Горный пейзаж хорош своим разнообразием. В степи или тайге все кругом степь и тайга, а здесь ты видишь сразу несколько природных зон. Растительные пояса гор позволяют иной раз побывать за один день и в пустыне и в Арктике, ведь нивальный пояс гор, пояс вечных снегов и льдов — та же Арктика. Помню, спускаясь с вершин Заилийского Алатау в Алма-Ату, приходилось пересекать все природные зоны, будто за один день пробежал от полюса к экватору. Сошел со снега и льда, попал на альпийский луг — та же тундра; потом выходишь на субальпийские луга с цветами и стелющейся арчой — лесотундра; затем вбегаешь в горную тайгу, в хвойный лес из тянь-шаньских елей, в нижней части леса начинают попадаться березы и рябины, осины и широколиственные кустарники, смешанный лес, а затем лиственный лес, вроде бы под Москвой; а тут начинаются уже и степные склоны с ковылями и злаками; спустишься в город, а за ним лежит настоящая пустыня. Сам город Алма-Ата стоит в зоне полупустыни, только имеет так называемый культурный ландшафт с орошенными водой ледников фруктовыми садами.
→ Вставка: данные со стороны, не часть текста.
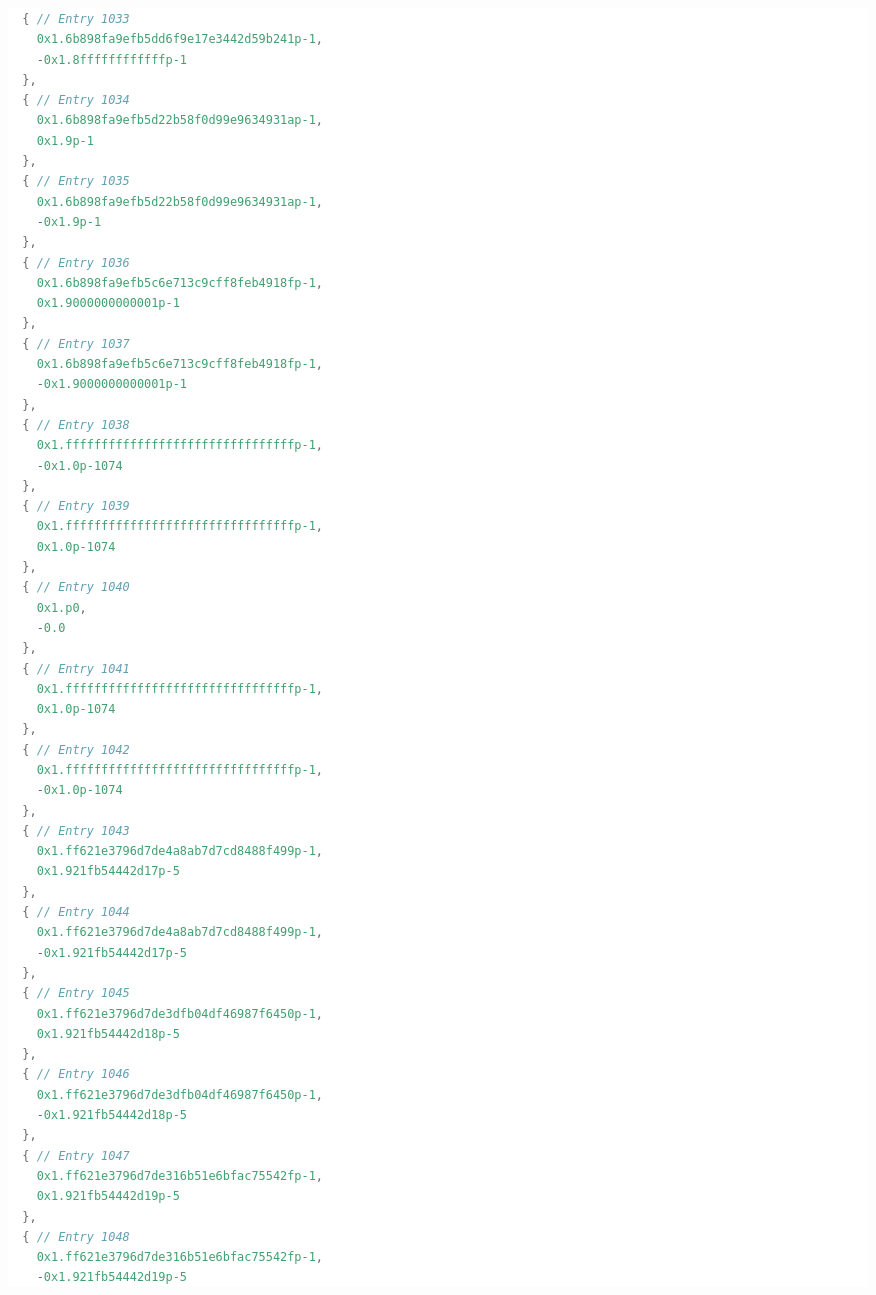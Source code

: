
 ```c
  { // Entry 1033
    0x1.6b898fa9efb5dd6f9e17e3442d59b241p-1,
    -0x1.8ffffffffffffp-1
  },
  { // Entry 1034
    0x1.6b898fa9efb5d22b58f0d99e9634931ap-1,
    0x1.9p-1
  },
  { // Entry 1035
    0x1.6b898fa9efb5d22b58f0d99e9634931ap-1,
    -0x1.9p-1
  },
  { // Entry 1036
    0x1.6b898fa9efb5c6e713c9cff8feb4918fp-1,
    0x1.9000000000001p-1
  },
  { // Entry 1037
    0x1.6b898fa9efb5c6e713c9cff8feb4918fp-1,
    -0x1.9000000000001p-1
  },
  { // Entry 1038
    0x1.ffffffffffffffffffffffffffffffffp-1,
    -0x1.0p-1074
  },
  { // Entry 1039
    0x1.ffffffffffffffffffffffffffffffffp-1,
    0x1.0p-1074
  },
  { // Entry 1040
    0x1.p0,
    -0.0
  },
  { // Entry 1041
    0x1.ffffffffffffffffffffffffffffffffp-1,
    0x1.0p-1074
  },
  { // Entry 1042
    0x1.ffffffffffffffffffffffffffffffffp-1,
    -0x1.0p-1074
  },
  { // Entry 1043
    0x1.ff621e3796d7de4a8ab7d7cd8488f499p-1,
    0x1.921fb54442d17p-5
  },
  { // Entry 1044
    0x1.ff621e3796d7de4a8ab7d7cd8488f499p-1,
    -0x1.921fb54442d17p-5
  },
  { // Entry 1045
    0x1.ff621e3796d7de3dfb04df46987f6450p-1,
    0x1.921fb54442d18p-5
  },
  { // Entry 1046
    0x1.ff621e3796d7de3dfb04df46987f6450p-1,
    -0x1.921fb54442d18p-5
  },
  { // Entry 1047
    0x1.ff621e3796d7de316b51e6bfac75542fp-1,
    0x1.921fb54442d19p-5
  },
  { // Entry 1048
    0x1.ff621e3796d7de316b51e6bfac75542fp-1,
    -0x1.921fb54442d19p-5
```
Здесь, в Сванетии, вертикальная зональность, может быть, и не так классически выдержана (вместо пустыни тут море, а вместо степей и полупустынь — чайные поля, плантации и сады Мингрелии), но зато растительность чрезвычайно богата различными видами. Это замечает каждый, кто переваливает Главный Кавказский хребет с севера на юг. По ту сторону, в Балкарии, всего-то и запомнится, что сосновые боры с красноватой корой на стройных стволах да колючие кусты облепихи, тянущиеся вдоль рек серыми, словно запыленными зарослями. Осенью серая скука их колючек оживляется немного оранжево-красными плодами и слетевшимися на них птицами. А как перевалишь в Сванетию, попадаешь вдруг в такое неистовство природы, в такое разнообразие деревьев и кустарников, что подчас не можешь найти рядом двух одинаковых. Не на самом верху, понятно, а пониже.
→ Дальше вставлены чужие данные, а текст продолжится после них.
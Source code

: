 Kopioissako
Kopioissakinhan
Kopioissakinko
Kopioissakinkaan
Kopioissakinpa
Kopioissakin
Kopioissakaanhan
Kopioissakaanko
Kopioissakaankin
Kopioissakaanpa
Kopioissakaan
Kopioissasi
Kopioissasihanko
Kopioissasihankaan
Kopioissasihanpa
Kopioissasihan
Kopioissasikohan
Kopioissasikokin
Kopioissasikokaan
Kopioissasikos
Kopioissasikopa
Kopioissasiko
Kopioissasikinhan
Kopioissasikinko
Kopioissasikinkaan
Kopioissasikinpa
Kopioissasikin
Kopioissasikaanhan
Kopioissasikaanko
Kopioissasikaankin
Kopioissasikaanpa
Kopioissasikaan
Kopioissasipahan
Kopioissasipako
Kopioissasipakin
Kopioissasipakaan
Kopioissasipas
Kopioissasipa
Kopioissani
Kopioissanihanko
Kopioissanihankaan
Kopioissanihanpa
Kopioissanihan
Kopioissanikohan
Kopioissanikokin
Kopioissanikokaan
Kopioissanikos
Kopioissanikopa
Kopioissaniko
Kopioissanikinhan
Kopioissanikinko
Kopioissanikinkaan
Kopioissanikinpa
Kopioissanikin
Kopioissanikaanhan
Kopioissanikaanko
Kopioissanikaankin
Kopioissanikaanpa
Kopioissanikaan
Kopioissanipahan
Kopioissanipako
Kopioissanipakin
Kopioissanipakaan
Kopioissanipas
Сначала-то, после снега, вырвавшись из зарослей рододендронов, попадаешь на субальпийский луг с ковром синих генциан, светло-лиловых скабиоз, розовых астр, желтых примул и ярко-красного шалфея. Среди них, распушив свои верхушки, как кисточки радиоантенн, стоят сухие, прошлогодние зонтичные. Иногда они выше тебя ростом. Стелется корявая мингрельская березка, растущая только здесь и нигде больше. Беловатая кора на этих березках висит лохмотьями, ствол ползет по земле, кожистые листья различны по величине; ближе к старой части побега они крупные, а к верхушке уже мельче.

Ниже идут елово-пихтовые леса. Здешняя ель, она называется «Восточная», растет только на Западном Кавказе, а пихта (Кавказская, или Нормана) тоже нигде, кроме этих мест, не живет. Оба дерева высоки, до 50–60 метров в высоту, стволы бывают у пихт до 2 метров в диаметре. Как и все кавказское, они весьма долговечны, живут до 500 лет.

Еще пониже ель и пихта уступают место буку. Он поднимается в Сванетии до 2000 метров над уровнем моря. Интересное дерево, ствол прямой, до 40 метров высоты, толщина бывает более полутора метров в диаметре, кора гладкая, светло-серая. Овальные листья с верхней стороны темно-зеленые, блестящие, а снизу — с шелковым опушением. Осенью листья бука делаются коричневыми, с бронзовым отливом. Трава в буковых лесах не растет, подлеска из кустарников тоже нет, и вот склоны под деревьями становятся золотистыми от опавших листьев, создают прекрасный фон для серых, устремленных ввысь стволов. Редко увидишь такое.

Ну, а от тысячи метров и ниже — царство дуба. Здесь самое большое число разновидностей дуба в СССР. Каких дубов тут только нет! И все это переплетается с каштаном, дзельвой, хурмой и сотнями видов кустарников, в том числе и вечнозеленых, всю зиму радующих глаз сочной зеленью, которая так и брызжет из-под снега.